Exercise brief: Look through the listing and locate every line containing the word "projects"; copy those lines.
== Segment start ==
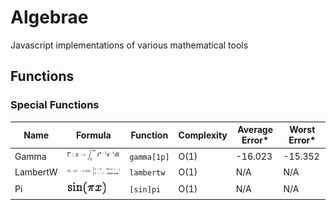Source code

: # Algebrae
Javascript implementations of various mathematical tools

## Functions

### Special Functions

| Name 		| Formula		| Function 		| Complexity| Average Error*	| Worst Error*	|
|-----------|---------------|---------------|-----------|-------------------|---------------|
| Gamma		| ![FGamma]		| `gamma[1p]`	| O(1)		| -16.023			| -15.352		|
| LambertW	| ![FLambertW]	| `lambertw`	| O(1)		| N/A				| N/A			|
| Pi		| ![FSinPI]		| `[sin]pi`		| O(1)		| N/A				| N/A			|

<!-- Website for formulas: http://www.sciweavers.org/free-online-latex-equation-editor -->

[FGamma]: ./docs/FGamma.png "Gamma"

[FSinPi]: ./docs/FSinPi.png "SinPi"

[FLambertW]: ./docs/FLambertW.png "LambertW"
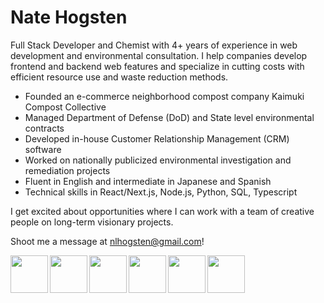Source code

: <h1>Nate Hogsten</h1>

Full Stack Developer and Chemist with 4+ years of experience in web development and environmental consultation. I help companies develop frontend and backend web features and specialize in cutting costs with efficient resource use and waste reduction methods.

- Founded an e-commerce neighborhood compost company Kaimuki Compost Collective
- Managed Department of Defense (DoD) and State level environmental contracts
- Developed in-house Customer Relationship Management (CRM) software
- Worked on nationally publicized environmental investigation and remediation projects
- Fluent in English and intermediate in Japanese and Spanish
- Technical skills in React/Next.js, Node.js, Python, SQL, Typescript

I get excited about opportunities where I can work with a team of creative people on long-term visionary projects.

Shoot me a message at nlhogsten@gmail.com!


<img align="left" width="60px" src="https://cdn.jsdelivr.net/gh/devicons/devicon@latest/icons/python/python-original-wordmark.svg" />      
<img align="left" width="60px" src="https://cdn.jsdelivr.net/gh/devicons/devicon@latest/icons/nextjs/nextjs-original.svg" />
<img align="left" width="60px" src="https://cdn.jsdelivr.net/gh/devicons/devicon@latest/icons/react/react-original-wordmark.svg" />
<img align="left" width="60px" src="https://cdn.jsdelivr.net/gh/devicons/devicon@latest/icons/html5/html5-original.svg" />
<img align="left" width="60px" height="60px" src="https://cdn.jsdelivr.net/gh/devicons/devicon@latest/icons/tailwindcss/tailwindcss-original-wordmark.svg" />
<img align="left" width="60px" src="https://cdn.jsdelivr.net/gh/devicons/devicon@latest/icons/css3/css3-original-wordmark.svg" />
          
          
          
          
          

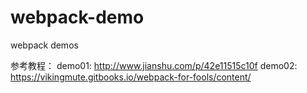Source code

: # webpack-demo
webpack demos

参考教程：
demo01: http://www.jianshu.com/p/42e11515c10f
demo02: https://vikingmute.gitbooks.io/webpack-for-fools/content/
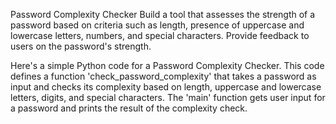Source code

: Password Complexity Checker Build a tool that assesses the strength of a password based on criteria such as length, presence of uppercase and lowercase letters, numbers, and special characters. Provide feedback to users on the password's strength.

Here's a simple Python code for a Password Complexity Checker. This code defines a function 'check_password_complexity' that takes a password as input and checks its complexity based on length, uppercase and lowercase letters, digits, and special characters. The 'main' function gets user input for a password and prints the result of the complexity check.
== Segment end ==
Solution below:
- Worked on nationally publicized environmental investigation and remediation projects
I get excited about opportunities where I can work with a team of creative people on long-term visionary projects.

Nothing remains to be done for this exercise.